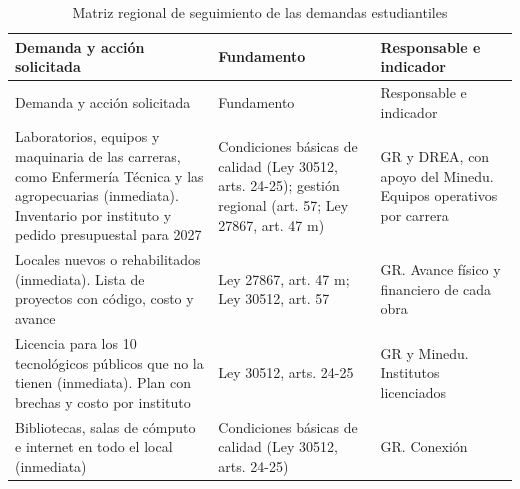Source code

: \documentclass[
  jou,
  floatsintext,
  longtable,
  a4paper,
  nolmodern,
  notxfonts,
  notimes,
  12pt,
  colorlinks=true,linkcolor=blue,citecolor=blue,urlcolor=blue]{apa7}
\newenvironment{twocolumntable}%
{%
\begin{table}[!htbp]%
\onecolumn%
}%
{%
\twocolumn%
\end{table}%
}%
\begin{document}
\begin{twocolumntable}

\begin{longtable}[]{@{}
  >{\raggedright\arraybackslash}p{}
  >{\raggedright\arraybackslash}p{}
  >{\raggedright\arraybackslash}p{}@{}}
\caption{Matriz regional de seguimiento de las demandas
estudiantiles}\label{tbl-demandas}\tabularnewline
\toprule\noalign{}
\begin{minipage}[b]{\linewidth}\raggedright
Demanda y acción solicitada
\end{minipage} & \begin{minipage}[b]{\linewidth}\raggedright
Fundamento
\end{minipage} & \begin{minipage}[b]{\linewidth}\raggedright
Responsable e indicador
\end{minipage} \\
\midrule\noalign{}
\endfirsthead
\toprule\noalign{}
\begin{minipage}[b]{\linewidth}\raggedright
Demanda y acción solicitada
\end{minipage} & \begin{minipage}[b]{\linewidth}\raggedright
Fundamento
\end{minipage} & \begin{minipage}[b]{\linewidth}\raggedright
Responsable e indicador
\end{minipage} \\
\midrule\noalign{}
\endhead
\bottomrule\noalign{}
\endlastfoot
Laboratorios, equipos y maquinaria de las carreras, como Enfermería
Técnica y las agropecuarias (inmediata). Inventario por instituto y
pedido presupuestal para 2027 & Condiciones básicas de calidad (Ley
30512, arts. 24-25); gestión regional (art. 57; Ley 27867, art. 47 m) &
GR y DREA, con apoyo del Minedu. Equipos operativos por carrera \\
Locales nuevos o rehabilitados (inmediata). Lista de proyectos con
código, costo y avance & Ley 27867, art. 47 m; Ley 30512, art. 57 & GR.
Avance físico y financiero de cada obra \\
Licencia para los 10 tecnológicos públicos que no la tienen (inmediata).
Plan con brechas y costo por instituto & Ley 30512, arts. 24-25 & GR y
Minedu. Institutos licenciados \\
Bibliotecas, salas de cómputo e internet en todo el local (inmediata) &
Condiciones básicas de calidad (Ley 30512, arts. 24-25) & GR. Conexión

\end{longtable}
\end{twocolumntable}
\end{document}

* * *

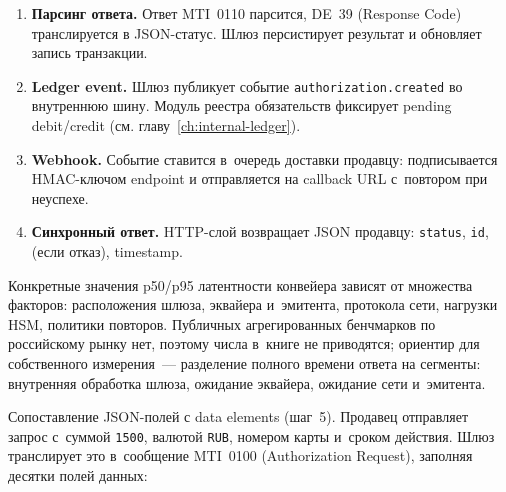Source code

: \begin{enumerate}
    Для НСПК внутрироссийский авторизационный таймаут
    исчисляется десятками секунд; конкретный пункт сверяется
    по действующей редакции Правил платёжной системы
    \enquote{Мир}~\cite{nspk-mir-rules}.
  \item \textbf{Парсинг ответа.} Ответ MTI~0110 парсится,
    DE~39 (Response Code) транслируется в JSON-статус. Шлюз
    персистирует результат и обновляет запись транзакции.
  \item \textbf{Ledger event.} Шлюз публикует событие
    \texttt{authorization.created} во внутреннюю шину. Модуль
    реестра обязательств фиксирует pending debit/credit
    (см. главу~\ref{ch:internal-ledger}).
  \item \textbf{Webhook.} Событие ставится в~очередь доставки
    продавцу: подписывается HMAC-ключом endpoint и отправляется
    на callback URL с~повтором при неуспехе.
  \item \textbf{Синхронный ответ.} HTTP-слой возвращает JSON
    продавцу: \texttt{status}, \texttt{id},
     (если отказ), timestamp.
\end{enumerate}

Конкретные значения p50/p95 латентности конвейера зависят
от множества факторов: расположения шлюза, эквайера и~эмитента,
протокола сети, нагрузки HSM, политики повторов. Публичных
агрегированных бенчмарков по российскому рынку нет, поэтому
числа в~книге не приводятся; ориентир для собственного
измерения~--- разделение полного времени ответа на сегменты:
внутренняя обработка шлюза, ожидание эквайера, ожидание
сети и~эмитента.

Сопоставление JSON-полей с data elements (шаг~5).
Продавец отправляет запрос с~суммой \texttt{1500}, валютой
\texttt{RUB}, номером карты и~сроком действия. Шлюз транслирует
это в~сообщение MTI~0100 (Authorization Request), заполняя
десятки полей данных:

**ASSIGNMENT:** In how many lines of the records does the word "textbf" occur? Reply with the number only.

**RESPONSE AREA:** 4